Israel’s foreign ministry issued a statement denouncing US globalist billionaire George Soros.
The Foreign Ministry statement aligns Israel closely with Hungary ahead of a visit to Budapest next week by Prime Minister Benjamin Netanyahu.
Soros and his NGOs routinely fund regime change organizations, in what often turn into violent revolutions against democratically elected governments. Soros played a major role in overthrowing the democratically elected government in Ukraine in 2014, to bring into power a neo-nazi western backed government.

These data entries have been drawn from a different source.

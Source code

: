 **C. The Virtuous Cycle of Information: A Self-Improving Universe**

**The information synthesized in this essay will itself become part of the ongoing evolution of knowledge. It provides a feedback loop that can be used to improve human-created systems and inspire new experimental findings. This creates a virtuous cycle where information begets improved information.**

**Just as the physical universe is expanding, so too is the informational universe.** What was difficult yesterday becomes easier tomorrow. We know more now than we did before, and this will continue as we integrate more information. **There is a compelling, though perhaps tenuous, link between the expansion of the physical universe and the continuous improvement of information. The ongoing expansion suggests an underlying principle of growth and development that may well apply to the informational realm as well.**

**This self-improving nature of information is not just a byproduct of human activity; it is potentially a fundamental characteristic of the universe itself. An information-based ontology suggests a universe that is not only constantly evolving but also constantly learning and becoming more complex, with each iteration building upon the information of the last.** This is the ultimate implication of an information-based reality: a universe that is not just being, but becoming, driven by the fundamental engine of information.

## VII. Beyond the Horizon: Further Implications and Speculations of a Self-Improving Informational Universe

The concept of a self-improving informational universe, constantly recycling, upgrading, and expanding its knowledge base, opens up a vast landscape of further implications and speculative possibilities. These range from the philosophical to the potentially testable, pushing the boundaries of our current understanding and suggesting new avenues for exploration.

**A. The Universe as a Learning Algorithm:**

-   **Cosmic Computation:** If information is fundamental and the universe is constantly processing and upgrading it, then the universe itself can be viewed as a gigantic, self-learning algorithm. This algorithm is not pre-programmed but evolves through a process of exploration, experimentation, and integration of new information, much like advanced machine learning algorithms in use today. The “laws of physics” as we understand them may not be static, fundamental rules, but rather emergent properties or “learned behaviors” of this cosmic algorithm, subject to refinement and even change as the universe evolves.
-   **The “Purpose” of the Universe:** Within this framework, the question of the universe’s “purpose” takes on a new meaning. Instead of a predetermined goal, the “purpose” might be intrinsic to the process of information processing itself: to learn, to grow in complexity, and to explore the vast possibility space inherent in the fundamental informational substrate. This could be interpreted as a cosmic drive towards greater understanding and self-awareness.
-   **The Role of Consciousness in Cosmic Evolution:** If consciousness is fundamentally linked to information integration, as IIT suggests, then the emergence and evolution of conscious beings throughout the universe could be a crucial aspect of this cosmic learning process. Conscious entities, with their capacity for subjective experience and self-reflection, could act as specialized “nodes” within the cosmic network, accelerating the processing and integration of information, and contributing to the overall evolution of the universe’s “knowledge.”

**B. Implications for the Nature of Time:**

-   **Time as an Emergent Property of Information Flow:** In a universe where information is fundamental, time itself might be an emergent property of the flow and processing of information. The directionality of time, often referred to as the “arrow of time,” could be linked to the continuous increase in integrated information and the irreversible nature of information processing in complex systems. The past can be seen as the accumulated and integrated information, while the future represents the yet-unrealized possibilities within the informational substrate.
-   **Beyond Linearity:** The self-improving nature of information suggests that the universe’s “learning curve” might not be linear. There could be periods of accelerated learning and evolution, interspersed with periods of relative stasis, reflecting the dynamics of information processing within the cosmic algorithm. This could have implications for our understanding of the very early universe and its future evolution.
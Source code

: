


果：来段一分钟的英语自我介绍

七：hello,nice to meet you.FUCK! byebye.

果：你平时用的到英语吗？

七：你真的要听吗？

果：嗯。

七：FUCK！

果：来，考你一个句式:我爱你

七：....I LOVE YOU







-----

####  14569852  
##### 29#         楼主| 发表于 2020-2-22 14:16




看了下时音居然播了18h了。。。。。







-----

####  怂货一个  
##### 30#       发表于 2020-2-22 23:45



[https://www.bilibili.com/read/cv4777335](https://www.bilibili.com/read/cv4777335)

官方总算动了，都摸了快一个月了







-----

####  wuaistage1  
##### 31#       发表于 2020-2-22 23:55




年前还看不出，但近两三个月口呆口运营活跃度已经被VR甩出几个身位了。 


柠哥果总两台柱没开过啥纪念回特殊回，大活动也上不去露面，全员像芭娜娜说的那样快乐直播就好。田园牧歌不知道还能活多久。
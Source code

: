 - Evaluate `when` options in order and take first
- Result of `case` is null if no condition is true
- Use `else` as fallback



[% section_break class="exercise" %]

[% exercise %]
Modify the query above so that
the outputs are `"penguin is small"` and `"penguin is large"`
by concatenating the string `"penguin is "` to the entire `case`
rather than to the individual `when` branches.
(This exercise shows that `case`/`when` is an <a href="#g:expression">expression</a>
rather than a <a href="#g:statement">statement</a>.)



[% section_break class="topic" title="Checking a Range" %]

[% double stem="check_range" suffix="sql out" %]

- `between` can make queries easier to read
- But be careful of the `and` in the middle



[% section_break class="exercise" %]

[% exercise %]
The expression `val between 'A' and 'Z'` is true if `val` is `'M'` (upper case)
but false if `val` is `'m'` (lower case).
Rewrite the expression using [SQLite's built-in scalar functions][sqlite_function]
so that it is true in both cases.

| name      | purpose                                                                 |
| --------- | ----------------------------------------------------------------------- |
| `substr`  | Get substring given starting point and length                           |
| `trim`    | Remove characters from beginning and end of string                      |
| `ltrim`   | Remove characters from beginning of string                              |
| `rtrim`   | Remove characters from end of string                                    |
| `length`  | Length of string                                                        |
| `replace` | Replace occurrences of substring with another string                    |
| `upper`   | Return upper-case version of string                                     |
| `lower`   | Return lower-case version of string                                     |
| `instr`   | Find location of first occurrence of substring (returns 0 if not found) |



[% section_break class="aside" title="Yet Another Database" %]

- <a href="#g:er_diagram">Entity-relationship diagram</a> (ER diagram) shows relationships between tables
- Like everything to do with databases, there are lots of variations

Soros has also been linked to funding Black Lives Matter in the United States, and working with various “resistance” movements to violently remove US President Donald Trump from the White House.
Reuters reports…
In the latest case, Prime Minister Viktor Orban has backed a campaign in which Soros is singled out as an enemy of the state. “Let’s not allow Soros to have the last laugh” say billboards next to a picture of the 86-year-old investor, a campaign that Jewish groups and others say foments anti-Semitism.
Soros, who rarely addresses personal attacks against him, has not commented on the billboards. But Hungarian Jewish groups and Human Rights Watch, an organization partly funded by Soros, have condemned the campaign, saying it “evokes memories of the Nazi posters during the Second World War”.
Many posters have been defaced with anti-Semitic graffiti, including the words “stinking Jew” written in magic marker.
Israel’s ambassador to Hungary issued a statement denouncing the campaign, saying it “evokes sad memories but also sows hatred and fear”, an apparent reference to Hungary’s part in the deportation of 500,000 Jews during the Holocaust.
But hours after the ambassador made his comments over the weekend, Israel’s foreign ministry issued a “clarification” saying that Soros was a legitimate target for criticism.
“In no way was the statement (by the ambassador) meant to delegitimize criticism of George Soros, who continuously undermines Israel’s democratically elected governments,” said foreign ministry spokesman Emmanuel Nahshon, adding that Soros funded organizations “that defame the Jewish state and seek to deny it the right to defend itself”.
A spokesman for Soros’s Open Society Foundations did not immediately respond to a request for comment.
According to Reuters the foreign ministry’s decision to issue a statement clarifying comments by one of its ambassadors comes days before Netanyahu, who also serves as Israel’s foreign minister, is scheduled to visit Orban. Israel made a point in the statement, to focus on the threat Soros poses to Israeli democracy.
Among the organizations Soros funds is Human Rights Watch, which is frequently critical of Israel’s occupation of the West Bank and its policies toward the Palestinians.
Like Hungary, Israel has passed legislation that seeks to limit the influence of non-governmental organizations that receive a large portion of their funding from abroad.
Israel and Hungary were briefly at odds last month after Orban praised Hungary’s World War Two leader Miklos Horthy, calling him an “exceptional statesman”.
Horthy was an ally of Adolf Hitler who approved anti-Jewish legislation in the 1920s and 1930s and cooperated with the Germans in deporting Hungarian Jews during the Holocaust.
Initially Israel expressed alarm, but then quickly accepted the Hungarian government’s explanation that Orban had zero tolerance for anti-Semitism and was not suggesting everything Horthy did was positive.